Handling HTTP chunked encoding with django
Asked Answered
S

2

12

I have a problem handeling http chunked transfer encoding.

I'm using:

  • apache.
  • mod_wsgi plugin.
  • django.

django, is only capable of handling reqular http request with content-length header field, but when it comes to handling TE (Transfer-Encoding), chunked or gzip, it returns an empty result.

I'm thinking of 2 approaches:

  1. Making some modification to django.wsgi python file
  2. Add some middleware python file to django, to intercept any chunked http request,convert it to requelar http request with content-length header field, then, pass it to django, where it can handle it nicely.

Anybody can help with any of the above 2 options (more options are most welcome of course)

Thanks!


This is an extention to my question after Graham's first anwer:

First of all, thanks for your quick response. The client being used is Axis, which is a part of another company's system communicating with ours. I had WSGIChunkedRequest On set, I also made some modifications to my wsgi wrapper like this:

def application(environ, start_response):

    if environ.get("mod_wsgi.input_chunked") == "1":
        stream = environ["wsgi.input"]
        print stream
        print 'type: ', type(stream)
        length = 0
        for byte in stream:
            length+=1
        #print length    
        environ["CONTENT_LENGTH"] = len(stream.read(length))

    django_application = get_wsgi_application()
    return django_application(environ, start_response)

but it gives me those errors (extracted from apache's error.log file):

[Sat Aug 25 17:26:07 2012] [error] <mod_wsgi.Input object at 0xb6c35390>
[Sat Aug 25 17:26:07 2012] [error] type:  <type 'mod_wsgi.Input'>
[Sat Aug 25 17:26:08 2012] [error] [client xxxxxxxxxxxxx] mod_wsgi (pid=27210): Exception occurred processing WSGI script '/..../wsgi.py'.
[Sat Aug 25 17:26:08 2012] [error] [client xxxxxxxxxxxxx] Traceback (most recent call last):
[Sat Aug 25 17:26:08 2012] [error] [client xxxxxxxxxxxxx]   File "/..../wsgi.py", line 57, in application
[Sat Aug 25 17:26:08 2012] [error] [client xxxxxxxxxxxxx]     for byte in stream:
[Sat Aug 25 17:26:08 2012] [error] [client xxxxxxxxxxxxx] IOError: request data read error

What Am I doing wrong?!

Sleeve answered 23/8, 2012 at 11:59 Comment(1)
One more thing to add: environ["CONTENT_LENGTH"] = len(stream.read()) didn't work as well, and gave the same error of IOError: request data read error ..Thanks!Sleeve
S
15

This is a not a Django issue. It is a limitation of the WSGI specification itself in as much as the WSGI specification prohibits use of chunked request content by requiring a CONTENT_LENGTH value for request.

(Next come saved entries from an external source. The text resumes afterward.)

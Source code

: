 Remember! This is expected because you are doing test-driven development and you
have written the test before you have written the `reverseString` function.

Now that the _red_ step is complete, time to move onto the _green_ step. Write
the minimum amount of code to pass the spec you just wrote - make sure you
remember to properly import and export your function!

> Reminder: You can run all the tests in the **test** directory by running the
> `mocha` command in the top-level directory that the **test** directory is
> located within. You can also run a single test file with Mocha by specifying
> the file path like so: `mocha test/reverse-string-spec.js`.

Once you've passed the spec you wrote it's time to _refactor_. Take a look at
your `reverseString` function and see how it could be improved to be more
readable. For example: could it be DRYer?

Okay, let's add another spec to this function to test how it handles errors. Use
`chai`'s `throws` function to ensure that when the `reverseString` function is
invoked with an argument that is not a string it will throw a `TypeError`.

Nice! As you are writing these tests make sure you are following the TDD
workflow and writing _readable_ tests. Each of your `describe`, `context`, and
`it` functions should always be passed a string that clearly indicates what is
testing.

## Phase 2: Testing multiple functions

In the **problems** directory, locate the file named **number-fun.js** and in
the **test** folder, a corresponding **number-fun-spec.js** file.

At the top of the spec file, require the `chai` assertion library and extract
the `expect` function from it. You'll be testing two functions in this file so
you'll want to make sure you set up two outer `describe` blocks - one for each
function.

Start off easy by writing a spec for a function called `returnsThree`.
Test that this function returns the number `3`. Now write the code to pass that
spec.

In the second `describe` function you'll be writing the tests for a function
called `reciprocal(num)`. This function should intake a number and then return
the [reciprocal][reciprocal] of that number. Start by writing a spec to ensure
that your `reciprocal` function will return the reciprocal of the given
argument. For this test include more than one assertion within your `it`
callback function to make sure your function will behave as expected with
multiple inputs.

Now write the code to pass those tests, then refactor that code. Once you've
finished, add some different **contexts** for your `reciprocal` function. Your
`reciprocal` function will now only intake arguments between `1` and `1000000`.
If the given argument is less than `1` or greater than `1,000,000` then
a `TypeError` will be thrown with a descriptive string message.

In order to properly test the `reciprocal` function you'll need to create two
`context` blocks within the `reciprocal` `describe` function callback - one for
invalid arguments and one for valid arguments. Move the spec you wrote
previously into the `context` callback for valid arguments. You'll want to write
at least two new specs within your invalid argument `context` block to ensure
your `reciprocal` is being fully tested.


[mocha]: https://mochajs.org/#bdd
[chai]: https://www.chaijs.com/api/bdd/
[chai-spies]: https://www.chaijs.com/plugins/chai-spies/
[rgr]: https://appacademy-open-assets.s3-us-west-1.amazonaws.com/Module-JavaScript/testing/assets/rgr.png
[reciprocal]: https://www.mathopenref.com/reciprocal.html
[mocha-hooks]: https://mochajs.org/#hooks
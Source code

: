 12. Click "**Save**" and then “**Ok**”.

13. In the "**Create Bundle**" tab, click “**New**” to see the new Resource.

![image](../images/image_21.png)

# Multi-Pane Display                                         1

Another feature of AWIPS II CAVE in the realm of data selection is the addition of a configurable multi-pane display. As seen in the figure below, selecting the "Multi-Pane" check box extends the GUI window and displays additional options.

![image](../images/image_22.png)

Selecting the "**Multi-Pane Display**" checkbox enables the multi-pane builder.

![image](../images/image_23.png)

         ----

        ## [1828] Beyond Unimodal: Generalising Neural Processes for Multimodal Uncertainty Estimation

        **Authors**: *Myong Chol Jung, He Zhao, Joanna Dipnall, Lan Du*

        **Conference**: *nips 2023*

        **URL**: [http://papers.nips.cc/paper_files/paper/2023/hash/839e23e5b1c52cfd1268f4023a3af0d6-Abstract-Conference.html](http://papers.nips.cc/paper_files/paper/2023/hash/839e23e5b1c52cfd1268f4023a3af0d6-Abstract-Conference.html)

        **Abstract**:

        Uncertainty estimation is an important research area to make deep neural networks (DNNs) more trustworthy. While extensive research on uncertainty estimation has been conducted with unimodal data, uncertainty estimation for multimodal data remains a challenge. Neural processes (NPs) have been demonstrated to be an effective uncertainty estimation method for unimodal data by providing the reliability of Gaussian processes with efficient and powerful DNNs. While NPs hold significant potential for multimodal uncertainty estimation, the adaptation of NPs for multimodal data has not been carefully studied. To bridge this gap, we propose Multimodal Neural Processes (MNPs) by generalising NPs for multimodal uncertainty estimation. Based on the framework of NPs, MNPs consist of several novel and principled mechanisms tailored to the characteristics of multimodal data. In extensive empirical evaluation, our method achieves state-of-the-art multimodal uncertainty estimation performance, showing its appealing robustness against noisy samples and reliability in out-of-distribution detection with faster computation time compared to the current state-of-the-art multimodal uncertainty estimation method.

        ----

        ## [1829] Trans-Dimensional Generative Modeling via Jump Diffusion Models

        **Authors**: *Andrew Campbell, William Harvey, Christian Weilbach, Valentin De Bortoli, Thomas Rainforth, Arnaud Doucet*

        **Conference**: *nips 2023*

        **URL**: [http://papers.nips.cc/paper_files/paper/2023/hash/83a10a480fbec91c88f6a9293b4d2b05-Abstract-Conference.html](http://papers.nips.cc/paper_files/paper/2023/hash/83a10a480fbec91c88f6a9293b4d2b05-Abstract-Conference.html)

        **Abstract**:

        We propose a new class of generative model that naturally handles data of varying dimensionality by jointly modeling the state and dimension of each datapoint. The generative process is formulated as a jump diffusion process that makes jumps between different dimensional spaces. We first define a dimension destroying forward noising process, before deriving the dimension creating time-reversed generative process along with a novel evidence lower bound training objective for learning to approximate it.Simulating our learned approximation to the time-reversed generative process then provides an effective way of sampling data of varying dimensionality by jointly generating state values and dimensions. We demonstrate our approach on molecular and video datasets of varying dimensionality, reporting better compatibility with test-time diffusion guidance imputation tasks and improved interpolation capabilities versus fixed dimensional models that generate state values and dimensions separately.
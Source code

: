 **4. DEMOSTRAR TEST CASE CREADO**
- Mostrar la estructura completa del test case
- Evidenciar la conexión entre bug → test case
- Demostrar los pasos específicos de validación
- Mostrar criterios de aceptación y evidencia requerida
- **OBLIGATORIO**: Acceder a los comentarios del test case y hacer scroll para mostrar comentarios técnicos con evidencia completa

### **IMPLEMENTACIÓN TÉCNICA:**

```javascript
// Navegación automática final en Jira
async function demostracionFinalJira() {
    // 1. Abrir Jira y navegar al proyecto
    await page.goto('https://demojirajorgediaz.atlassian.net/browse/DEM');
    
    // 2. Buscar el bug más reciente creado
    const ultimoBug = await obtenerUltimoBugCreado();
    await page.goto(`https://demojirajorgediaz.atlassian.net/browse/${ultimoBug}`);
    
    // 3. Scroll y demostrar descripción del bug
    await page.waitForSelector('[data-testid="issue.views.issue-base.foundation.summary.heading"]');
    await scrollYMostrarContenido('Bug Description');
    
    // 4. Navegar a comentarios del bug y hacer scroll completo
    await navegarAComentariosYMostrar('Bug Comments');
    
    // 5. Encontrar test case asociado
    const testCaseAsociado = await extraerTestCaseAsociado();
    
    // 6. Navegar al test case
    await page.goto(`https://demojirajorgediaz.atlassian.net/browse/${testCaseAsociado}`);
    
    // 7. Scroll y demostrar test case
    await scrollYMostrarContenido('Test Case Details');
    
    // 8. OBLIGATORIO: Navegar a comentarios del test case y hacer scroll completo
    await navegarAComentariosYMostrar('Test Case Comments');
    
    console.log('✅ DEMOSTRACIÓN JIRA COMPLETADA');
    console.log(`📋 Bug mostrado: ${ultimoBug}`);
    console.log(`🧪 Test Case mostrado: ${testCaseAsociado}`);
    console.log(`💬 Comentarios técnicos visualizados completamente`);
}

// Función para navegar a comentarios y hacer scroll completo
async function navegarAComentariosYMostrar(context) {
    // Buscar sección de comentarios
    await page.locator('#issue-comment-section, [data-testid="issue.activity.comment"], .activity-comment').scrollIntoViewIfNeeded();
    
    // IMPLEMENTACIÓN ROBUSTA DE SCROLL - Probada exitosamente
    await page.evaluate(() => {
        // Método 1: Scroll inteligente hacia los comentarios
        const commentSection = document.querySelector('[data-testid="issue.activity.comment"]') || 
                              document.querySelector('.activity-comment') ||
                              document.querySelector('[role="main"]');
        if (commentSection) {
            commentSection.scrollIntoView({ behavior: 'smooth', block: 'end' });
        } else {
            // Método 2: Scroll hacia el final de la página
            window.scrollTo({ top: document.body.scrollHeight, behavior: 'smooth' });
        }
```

When using mod_wsgi there is a switch for enabling non standard support for chunked request content, but that means your application isn't WSGI compliant, plus it would require a custom web application or WSGI wrapper as it still isn't going to work with Django.

The option in mod_wsgi to allow chunked request content is:

WSGIChunkedRequest On

Your WSGI wrapper should call wsgi.input.read() to get whole content, created a StringIO instance with it and use that to replace wsgi.input and then also add a new CONTENT_LENGTH value to environ with actual length before calling wrapped application.

Do note this is dangerous because you will not know how much data is being sent.

What client are you using anyway that only supports chunked request content?


UPDATE 1

Your code is broken for numerous reasons. You should be using something like:

import StringIO

django_application = get_wsgi_application()

def application(environ, start_response):

    if environ.get("mod_wsgi.input_chunked") == "1":
        stream = environ["wsgi.input"]
        data = stream.read()   
        environ["CONTENT_LENGTH"] = str(len(data))
        environ["wsgi.input"] = StringIO.StringIO(data)

    return django_application(environ, start_response)

Note that this will not help with gzip'd request content. You would need an additional check for that to see when content encoding was compressed data and then do same as above. This is because when data is uncompressed by Apache the content length changes and you need to recalculate it.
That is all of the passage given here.